* **Assigned task**: Lines in the listing below that hold "polyèdre" are the ones to copy.

* **Dataset records**:
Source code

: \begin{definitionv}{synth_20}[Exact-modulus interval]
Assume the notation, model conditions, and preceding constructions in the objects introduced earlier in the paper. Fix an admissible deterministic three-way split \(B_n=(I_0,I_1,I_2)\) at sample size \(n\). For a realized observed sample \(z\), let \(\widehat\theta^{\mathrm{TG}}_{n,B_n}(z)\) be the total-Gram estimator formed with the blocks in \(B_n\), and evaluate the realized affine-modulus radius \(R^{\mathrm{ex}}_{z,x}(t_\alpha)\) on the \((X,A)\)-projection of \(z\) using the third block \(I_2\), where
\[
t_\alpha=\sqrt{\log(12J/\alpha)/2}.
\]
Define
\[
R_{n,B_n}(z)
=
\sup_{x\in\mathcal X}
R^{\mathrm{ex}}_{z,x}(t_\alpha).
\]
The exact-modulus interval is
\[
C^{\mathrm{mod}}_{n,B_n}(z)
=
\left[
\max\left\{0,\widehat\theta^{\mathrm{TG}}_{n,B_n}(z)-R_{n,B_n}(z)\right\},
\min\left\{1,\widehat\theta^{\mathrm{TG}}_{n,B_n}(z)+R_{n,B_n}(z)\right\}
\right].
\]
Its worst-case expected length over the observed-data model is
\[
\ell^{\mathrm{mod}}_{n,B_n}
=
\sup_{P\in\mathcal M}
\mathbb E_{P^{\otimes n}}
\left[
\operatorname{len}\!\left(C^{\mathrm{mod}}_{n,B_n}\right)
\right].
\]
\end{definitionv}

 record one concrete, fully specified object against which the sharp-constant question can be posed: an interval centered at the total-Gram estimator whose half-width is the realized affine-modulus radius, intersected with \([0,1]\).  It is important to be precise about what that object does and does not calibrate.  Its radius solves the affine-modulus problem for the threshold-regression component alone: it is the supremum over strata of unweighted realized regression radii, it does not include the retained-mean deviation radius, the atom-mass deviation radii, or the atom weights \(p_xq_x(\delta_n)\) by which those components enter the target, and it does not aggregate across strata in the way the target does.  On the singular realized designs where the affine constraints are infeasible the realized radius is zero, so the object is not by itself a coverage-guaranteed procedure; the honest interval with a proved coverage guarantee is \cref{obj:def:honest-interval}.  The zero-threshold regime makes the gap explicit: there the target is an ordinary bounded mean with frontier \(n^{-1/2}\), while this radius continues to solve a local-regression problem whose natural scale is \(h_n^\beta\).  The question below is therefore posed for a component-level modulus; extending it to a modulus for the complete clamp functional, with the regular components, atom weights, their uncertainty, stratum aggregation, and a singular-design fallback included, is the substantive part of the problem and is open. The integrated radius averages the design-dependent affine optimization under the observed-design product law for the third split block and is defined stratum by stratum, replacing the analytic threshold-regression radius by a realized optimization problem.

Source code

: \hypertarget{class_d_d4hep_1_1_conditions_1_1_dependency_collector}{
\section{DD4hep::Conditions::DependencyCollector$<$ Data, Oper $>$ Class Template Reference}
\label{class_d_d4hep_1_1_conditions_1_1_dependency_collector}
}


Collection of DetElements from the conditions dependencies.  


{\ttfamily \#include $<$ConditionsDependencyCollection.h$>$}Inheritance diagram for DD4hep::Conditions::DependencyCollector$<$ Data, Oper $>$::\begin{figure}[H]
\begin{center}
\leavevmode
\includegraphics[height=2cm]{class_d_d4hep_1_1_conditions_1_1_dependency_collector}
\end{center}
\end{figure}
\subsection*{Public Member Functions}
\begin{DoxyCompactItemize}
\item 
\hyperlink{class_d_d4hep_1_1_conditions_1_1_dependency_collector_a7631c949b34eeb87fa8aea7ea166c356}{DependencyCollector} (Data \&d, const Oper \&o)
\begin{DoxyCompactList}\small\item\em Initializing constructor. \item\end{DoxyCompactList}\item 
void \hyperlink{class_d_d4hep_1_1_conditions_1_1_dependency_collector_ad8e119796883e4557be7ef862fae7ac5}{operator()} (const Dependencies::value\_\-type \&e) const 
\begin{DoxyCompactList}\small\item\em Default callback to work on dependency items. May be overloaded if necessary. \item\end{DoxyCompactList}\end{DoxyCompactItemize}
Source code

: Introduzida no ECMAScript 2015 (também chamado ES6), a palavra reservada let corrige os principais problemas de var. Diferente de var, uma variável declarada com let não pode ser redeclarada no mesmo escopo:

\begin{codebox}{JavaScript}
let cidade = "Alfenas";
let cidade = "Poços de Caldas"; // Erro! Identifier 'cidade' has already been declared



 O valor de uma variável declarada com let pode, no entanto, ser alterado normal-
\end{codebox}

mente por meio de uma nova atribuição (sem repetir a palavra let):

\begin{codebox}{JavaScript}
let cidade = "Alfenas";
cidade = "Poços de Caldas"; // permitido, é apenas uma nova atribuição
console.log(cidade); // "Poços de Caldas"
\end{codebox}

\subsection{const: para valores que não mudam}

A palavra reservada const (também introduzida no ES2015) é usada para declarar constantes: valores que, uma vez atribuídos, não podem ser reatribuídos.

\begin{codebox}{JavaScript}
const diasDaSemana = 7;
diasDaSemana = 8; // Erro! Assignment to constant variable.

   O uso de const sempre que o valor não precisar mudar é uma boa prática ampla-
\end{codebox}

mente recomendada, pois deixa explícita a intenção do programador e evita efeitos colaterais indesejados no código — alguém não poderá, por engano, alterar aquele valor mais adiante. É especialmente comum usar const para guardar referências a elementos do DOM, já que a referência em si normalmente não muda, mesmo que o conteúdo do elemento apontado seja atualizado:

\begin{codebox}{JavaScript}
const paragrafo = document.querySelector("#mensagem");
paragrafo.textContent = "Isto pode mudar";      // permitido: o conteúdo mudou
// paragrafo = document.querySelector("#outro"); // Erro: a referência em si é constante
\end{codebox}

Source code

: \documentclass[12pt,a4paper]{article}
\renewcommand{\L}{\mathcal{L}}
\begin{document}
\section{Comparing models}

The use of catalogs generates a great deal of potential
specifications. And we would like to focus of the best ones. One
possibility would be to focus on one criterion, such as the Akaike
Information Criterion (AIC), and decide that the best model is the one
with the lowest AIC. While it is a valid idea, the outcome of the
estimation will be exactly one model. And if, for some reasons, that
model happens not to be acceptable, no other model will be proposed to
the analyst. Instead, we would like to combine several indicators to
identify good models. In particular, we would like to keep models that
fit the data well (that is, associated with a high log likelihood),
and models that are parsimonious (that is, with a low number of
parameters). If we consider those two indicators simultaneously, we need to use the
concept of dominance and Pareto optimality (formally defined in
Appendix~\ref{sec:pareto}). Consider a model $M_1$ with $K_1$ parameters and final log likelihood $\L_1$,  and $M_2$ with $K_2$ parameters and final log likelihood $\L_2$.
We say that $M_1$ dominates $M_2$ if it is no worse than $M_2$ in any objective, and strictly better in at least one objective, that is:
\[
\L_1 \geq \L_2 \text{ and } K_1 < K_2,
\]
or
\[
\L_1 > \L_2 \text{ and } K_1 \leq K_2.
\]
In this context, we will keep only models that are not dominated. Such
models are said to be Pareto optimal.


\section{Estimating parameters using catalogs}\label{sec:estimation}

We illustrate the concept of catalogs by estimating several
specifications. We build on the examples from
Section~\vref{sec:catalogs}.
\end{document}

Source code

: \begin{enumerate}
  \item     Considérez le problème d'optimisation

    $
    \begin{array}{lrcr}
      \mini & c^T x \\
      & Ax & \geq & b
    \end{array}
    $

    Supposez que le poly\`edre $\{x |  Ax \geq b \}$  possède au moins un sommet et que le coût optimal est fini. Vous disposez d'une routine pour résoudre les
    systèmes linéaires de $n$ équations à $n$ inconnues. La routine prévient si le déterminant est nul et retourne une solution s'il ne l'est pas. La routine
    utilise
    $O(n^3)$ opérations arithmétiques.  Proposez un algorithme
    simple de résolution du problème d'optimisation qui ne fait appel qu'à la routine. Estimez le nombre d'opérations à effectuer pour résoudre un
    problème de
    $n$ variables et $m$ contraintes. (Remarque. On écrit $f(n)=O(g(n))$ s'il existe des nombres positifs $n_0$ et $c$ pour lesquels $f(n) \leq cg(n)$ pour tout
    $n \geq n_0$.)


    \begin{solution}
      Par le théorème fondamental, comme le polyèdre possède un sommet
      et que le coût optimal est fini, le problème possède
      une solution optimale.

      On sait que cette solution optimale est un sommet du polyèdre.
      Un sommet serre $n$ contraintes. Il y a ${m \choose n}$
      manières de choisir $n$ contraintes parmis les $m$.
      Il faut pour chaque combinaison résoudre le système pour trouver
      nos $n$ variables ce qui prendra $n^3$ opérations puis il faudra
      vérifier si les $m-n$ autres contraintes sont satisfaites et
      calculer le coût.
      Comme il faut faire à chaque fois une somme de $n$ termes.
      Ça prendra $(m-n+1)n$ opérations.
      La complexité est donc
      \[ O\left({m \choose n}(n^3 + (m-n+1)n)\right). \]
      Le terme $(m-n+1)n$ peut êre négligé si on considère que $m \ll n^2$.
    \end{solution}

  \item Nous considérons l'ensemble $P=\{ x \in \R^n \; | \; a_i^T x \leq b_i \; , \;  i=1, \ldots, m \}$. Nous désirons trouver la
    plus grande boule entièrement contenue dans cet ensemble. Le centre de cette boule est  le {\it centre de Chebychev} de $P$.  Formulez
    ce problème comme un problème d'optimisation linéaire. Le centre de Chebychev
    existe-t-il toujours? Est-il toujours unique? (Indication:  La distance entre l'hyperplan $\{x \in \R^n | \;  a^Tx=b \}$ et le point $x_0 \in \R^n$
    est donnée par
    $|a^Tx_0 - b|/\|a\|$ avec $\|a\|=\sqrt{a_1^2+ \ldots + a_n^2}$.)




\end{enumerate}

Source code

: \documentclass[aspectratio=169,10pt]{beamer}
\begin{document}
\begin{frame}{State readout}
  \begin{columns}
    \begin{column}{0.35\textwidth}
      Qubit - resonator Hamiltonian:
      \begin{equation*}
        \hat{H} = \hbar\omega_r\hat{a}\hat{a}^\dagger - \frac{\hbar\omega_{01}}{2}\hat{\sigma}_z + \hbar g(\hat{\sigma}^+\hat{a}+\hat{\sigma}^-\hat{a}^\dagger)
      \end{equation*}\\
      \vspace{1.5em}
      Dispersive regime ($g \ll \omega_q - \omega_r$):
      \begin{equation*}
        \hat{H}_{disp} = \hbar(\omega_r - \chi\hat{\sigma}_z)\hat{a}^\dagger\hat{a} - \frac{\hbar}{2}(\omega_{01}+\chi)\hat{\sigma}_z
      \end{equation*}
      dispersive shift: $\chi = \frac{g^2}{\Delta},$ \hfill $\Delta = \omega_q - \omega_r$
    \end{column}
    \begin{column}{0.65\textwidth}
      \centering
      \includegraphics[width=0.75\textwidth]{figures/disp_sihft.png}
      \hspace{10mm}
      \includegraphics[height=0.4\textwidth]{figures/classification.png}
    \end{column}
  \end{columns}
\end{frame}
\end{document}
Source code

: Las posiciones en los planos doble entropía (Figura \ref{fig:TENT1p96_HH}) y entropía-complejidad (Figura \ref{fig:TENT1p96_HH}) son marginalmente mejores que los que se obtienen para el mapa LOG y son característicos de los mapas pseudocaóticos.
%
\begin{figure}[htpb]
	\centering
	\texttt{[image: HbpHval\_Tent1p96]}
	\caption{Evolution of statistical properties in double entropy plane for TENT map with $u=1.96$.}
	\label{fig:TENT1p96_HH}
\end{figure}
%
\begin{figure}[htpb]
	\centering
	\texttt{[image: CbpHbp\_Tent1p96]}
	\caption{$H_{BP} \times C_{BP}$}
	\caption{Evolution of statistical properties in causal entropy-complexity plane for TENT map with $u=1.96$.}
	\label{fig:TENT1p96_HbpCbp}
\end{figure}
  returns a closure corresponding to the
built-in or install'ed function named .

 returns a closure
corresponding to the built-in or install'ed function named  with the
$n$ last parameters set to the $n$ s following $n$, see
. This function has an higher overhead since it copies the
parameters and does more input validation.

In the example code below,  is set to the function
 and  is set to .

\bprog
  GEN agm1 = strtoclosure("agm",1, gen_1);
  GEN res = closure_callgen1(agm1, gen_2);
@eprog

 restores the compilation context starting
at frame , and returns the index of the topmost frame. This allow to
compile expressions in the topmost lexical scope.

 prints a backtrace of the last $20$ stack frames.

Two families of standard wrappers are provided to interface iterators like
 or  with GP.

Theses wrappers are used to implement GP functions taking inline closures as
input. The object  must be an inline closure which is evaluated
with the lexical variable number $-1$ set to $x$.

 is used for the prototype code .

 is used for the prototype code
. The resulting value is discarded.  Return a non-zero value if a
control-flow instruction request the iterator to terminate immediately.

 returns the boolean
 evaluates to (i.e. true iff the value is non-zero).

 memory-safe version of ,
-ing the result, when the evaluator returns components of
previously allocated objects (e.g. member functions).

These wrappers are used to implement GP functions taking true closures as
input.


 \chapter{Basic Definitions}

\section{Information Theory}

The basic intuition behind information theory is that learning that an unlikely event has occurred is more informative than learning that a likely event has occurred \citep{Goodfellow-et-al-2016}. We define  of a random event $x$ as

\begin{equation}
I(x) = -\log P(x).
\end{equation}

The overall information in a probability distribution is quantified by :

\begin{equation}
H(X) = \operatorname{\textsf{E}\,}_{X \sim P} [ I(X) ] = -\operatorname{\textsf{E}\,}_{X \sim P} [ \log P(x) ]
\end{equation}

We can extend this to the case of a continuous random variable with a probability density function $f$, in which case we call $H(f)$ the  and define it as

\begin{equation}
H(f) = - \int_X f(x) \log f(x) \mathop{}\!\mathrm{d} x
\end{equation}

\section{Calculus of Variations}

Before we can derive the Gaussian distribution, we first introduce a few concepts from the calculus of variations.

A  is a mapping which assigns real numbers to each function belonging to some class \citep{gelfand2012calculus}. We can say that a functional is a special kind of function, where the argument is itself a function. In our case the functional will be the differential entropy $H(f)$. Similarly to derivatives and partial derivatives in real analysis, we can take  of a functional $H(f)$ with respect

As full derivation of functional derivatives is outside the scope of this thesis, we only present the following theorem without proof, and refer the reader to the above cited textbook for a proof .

* **Written solution**:
      Par le théorème fondamental, comme le polyèdre possède un sommet
      On sait que cette solution optimale est un sommet du polyèdre.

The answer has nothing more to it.